The Liminal
Research Society
34
10.7.2019
THE SMOKING DOG
Each act of man is the twist and double of an hare.
Love and Death are the greyhounds that course him.
God bred the hounds and taketh His pleasure in the sport.
This is the comedy of Pan, that man should think he hunteth, while those hounds hunt him.
This is the Tragedy of Man when facing Love and Death he turns to bay. He is no more hare, but boar.
There are no other comedies or tragedies.
Case then to be the mockery of God; in savagery of love and death live thou and die!
Thus shall His laughter be thrilled through with Ecstacy.
C.B.I.T. / Blatanist Archives






ABOUT

The Liminal Research Society is a collective that evolved out of a series of meetings and happening in Toronto, Canada in 2014. We wanted to experiment with organizational culture and to create a totally immersive environment. We designed meetings that functioned as literary salons. we shared speeches, lectures and performances, we facilitated group discussions. In addition to this we guided participants through a series of ice-breaking activities, and unorthodox team-building exercises where they were invited to share deeply personal narratives with themselves and with each other.

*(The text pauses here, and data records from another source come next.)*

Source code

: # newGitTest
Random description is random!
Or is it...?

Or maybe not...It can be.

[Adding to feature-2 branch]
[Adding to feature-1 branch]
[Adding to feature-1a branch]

As the group was forming, projects were designed including outreach initiatives to protest the banalization of community and to offer further opportunities to create novelty in the lives of the participants. The thread running through these happenings was that while these events were contrived, and while the team building exercises were spoofing existing ones typically used in a corporate setting, they continued to function and impress upon participants, such that a group was forming.

This project eventually culminated in the “Art Haus of Kathmandu, where two founding members of the Toronto group opened a community house and creative studio in Nepal. The first house was outside Melamchi, Sindhupalchowk in a rural region by a river. The goal was to create a retreat for international artists to live, work, and offer workshops for local youth. This first house was destroyed entirely in the earthquake of April 2015, and after a summer of providing relief and aid, the house was relocated and reopened in Kathmandu in September.

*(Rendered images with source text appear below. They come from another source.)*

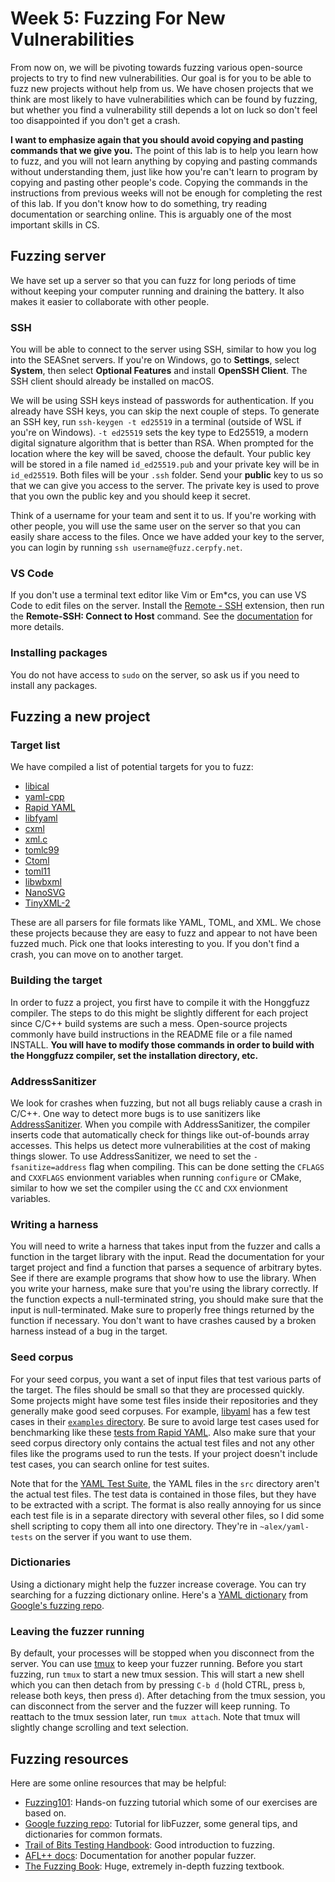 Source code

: # Week 5: Fuzzing For New Vulnerabilities

From now on, we will be pivoting towards fuzzing various open-source projects to try to find new vulnerabilities.
Our goal is for you to be able to fuzz new projects without help from us.
We have chosen projects that we think are most likely to have vulnerabilities which can be found by fuzzing, but whether you find a vulnerability still depends a lot on luck so don't feel too disappointed if you don't get a crash.

**I want to emphasize again that you should avoid copying and pasting commands that we give you.**
The point of this lab is to help you learn how to fuzz, and you will not learn anything by copying and pasting commands without understanding them, just like how you're can't learn to program by copying and pasting other people's code.
Copying the commands in the instructions from previous weeks will not be enough for completing the rest of this lab.
If you don't know how to do something, try reading documentation or searching online.
This is arguably one of the most important skills in CS.

## Fuzzing server

We have set up a server so that you can fuzz for long periods of time without keeping your computer running and draining the battery.
It also makes it easier to collaborate with other people.

### SSH

You will be able to connect to the server using SSH, similar to how you log into the SEASnet servers.
If you're on Windows, go to **Settings**, select **System**, then select **Optional Features** and install **OpenSSH Client**.
The SSH client should already be installed on macOS.

We will be using SSH keys instead of passwords for authentication.
If you already have SSH keys, you can skip the next couple of steps.
To generate an SSH key, run `ssh-keygen -t ed25519` in a terminal (outside of WSL if you're on Windows).
`-t ed25519` sets the key type to Ed25519, a modern digital signature algorithm that is better than RSA.
When prompted for the location where the key will be saved, choose the default.
Your public key will be stored in a file named `id_ed25519.pub` and your private key will be in `id_ed25519`.
Both files will be your `.ssh` folder.
Send your **public** key to us so that we can give you access to the server.
The private key is used to prove that you own the public key and you should keep it secret.

Think of a username for your team and sent it to us.
If you're working with other people, you will use the same user on the server so that you can easily share access to the files.
Once we have added your key to the server, you can login by running `ssh username@fuzz.cerpfy.net`.

### VS Code

If you don't use a terminal text editor like Vim or Em*cs, you can use VS Code to edit files on the server.
Install the [Remote - SSH](https://marketplace.visualstudio.com/items?itemName=ms-vscode-remote.remote-ssh) extension, then run the **Remote-SSH: Connect to Host** command.
See the [documentation](https://code.visualstudio.com/docs/remote/ssh) for more details.

### Installing packages

You do not have access to `sudo` on the server, so ask us if you need to install any packages.

## Fuzzing a new project

### Target list

We have compiled a list of potential targets for you to fuzz:

 - [libical](https://github.com/libical/libical)
 - [yaml-cpp](https://github.com/jbeder/yaml-cpp)
 - [Rapid YAML](https://github.com/biojppm/rapidyaml)
 - [libfyaml](https://github.com/pantoniou/libfyaml)
 - [cxml](https://github.com/ziord/cxml)
 - [xml.c](https://github.com/ooxi/xml.c)
 - [tomlc99](https://github.com/cktan/tomlc99)
 - [Ctoml](https://github.com/evilncrazy/ctoml)
 - [toml11](https://github.com/ToruNiina/toml11)
 - [libwbxml](https://github.com/libwbxml/libwbxml)
 - [NanoSVG](https://github.com/memononen/nanosvg)
 - [TinyXML-2](https://github.com/leethomason/tinyxml2)

These are all parsers for file formats like YAML, TOML, and XML.
We chose these projects because they are easy to fuzz and appear to not have been fuzzed much.
Pick one that looks interesting to you.
If you don't find a crash, you can move on to another target.

### Building the target

In order to fuzz a project, you first have to compile it with the Honggfuzz compiler.
The steps to do this might be slightly different for each project since C/C++ build systems are such a mess.
Open-source projects commonly have build instructions in the README file or a file named INSTALL.
**You will have to modify those commands in order to build with the Honggfuzz compiler, set the installation directory, etc.**

### AddressSanitizer

We look for crashes when fuzzing, but not all bugs reliably cause a crash in C/C++.
One way to detect more bugs is to use sanitizers like [AddressSanitizer](https://github.com/google/sanitizers/wiki/AddressSanitizer).
When you compile with AddressSanitizer, the compiler inserts code that automatically check for things like out-of-bounds array accesses.
This helps us detect more vulnerabilities at the cost of making things slower.
To use AddressSanitizer, we need to set the `-fsanitize=address` flag when compiling.
This can be done setting the `CFLAGS` and `CXXFLAGS` envionment variables when running `configure` or CMake, similar to how we set the compiler using the `CC` and `CXX` envionment variables.

### Writing a harness

You will need to write a harness that takes input from the fuzzer and calls a function in the target library with the input.
Read the documentation for your target project and find a function that parses a sequence of arbitrary bytes.
See if there are example programs that show how to use the library.
When you write your harness, make sure that you're using the library correctly.
If the function expects a null-terminated string, you should make sure that the input is null-terminated.
Make sure to properly free things returned by the function if necessary.
You don't want to have crashes caused by a broken harness instead of a bug in the target.

### Seed corpus

For your seed corpus, you want a set of input files that test various parts of the target.
The files should be small so that they are processed quickly.
Some projects might have some test files inside their repositories and they generally make good seed corpuses.
For example, [libyaml](https://github.com/yaml/libyaml) has a few test cases in their [`examples` directory](https://github.com/yaml/libyaml/tree/master/examples).
Be sure to avoid large test cases used for benchmarking like these [tests from Rapid YAML](https://github.com/biojppm/rapidyaml/tree/master/bm/cases).
Also make sure that your seed corpus directory only contains the actual test files and not any other files like the programs used to run the tests.
If your project doesn't include test cases, you can search online for test suites.

Note that for the [YAML Test Suite](https://github.com/yaml/yaml-test-suite), the YAML files in the `src` directory aren't the actual test files.
The test data is contained in those files, but they have to be extracted with a script.
The format is also really annoying for us since each test file is in a separate directory with several other files, so I did some shell scripting to copy them all into one directory.
They're in `~alex/yaml-tests` on the server if you want to use them.

### Dictionaries

Using a dictionary might help the fuzzer increase coverage.
You can try searching for a fuzzing dictionary online.
Here's a [YAML dictionary](https://github.com/google/fuzzing/blob/master/dictionaries/yaml.dict) from [Google's fuzzing repo](https://github.com/google/fuzzing).

### Leaving the fuzzer running

By default, your processes will be stopped when you disconnect from the server.
You can use [tmux](https://github.com/tmux/tmux) to keep your fuzzer running.
Before you start fuzzing, run `tmux` to start a new tmux session.
This will start a new shell which you can then detach from by pressing `C-b d` (hold CTRL, press `b`, release both keys, then press `d`).
After detaching from the tmux session, you can disconnect from the server and the fuzzer will keep running.
To reattach to the tmux session later, run `tmux attach`.
Note that tmux will slightly change scrolling and text selection.

## Fuzzing resources

Here are some online resources that may be helpful:

 - [Fuzzing101](https://github.com/antonio-morales/Fuzzing101): Hands-on fuzzing tutorial which some of our exercises are based on.
 - [Google fuzzing repo](https://github.com/google/fuzzing): Tutorial for libFuzzer, some general tips, and dictionaries for common formats.
 - [Trail of Bits Testing Handbook](https://appsec.guide/docs/fuzzing/): Good introduction to fuzzing.
 - [AFL++ docs](https://aflplus.plus/): Documentation for another popular fuzzer.
 - [The Fuzzing Book](https://www.fuzzingbook.org/): Huge, extremely in-depth fuzzing textbook.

The following year saw a vibrant community of artists and musicians passing through the house, which hosted performances, a salon series, as well as organizing exhibitions by partnering with local galleries. The collective that formed out of the space also created touring music and theatre performances that would trek through rural villages in Sindhupalchowk performing at schools and offering workshops. The house and series of novel excursions succeeded in establishing close bonds between the participants and planting the seeds of the international collective. Management of the house was passed on to local musician and photographer, David Lama as the founding members moved on and moved out of Nepal. Sadly, through his mismanagement the lease of the house was lost, and the project was shut down.

While sporadic meetings in Toronto continued under the banner of “Blatantism, The Liminal Research Society was forming in Paris, following the meeting of an American artist, with a member of Toronto who had followed a romantic interest from Kathmandu to Paris in September 2016. Discussion ensued about the role of community as a bulwark against the atomization and alienation of contemporary, urban, and digitized living.

This notion was then considered with the view of art history as one passing through a series of trends or movements considered to embody the zeitgeist of each corresponding generation. As young artists exploring the landscape of fine art, and contemporary practice, the assertion was naturally made that prevailing trends and motifs within contemporary practice seem to promote and normalize the modern malaise and alienation, and position themselves as the antithesis to what is now surmised as Blatantist Thought.

The following years between 2016-2018 led the creation of a series of events inspired by Dada, and appropriately called “The Cabaret Voltaire”. A small group of artists was formed out of these events, and while community space was a constant challenge, a group known as the Liminal Research Society was founded with the intention of furthering the original Blatantist project while distancing itself from the previous experiments with coercive programming.

Today the LRS has a small committed membership with active artists based in Kathmandu, Paris, London, Toronto, and New York. The next steps involves annual group retreats, “awareness campaigns, and the building of a community internet radio stream.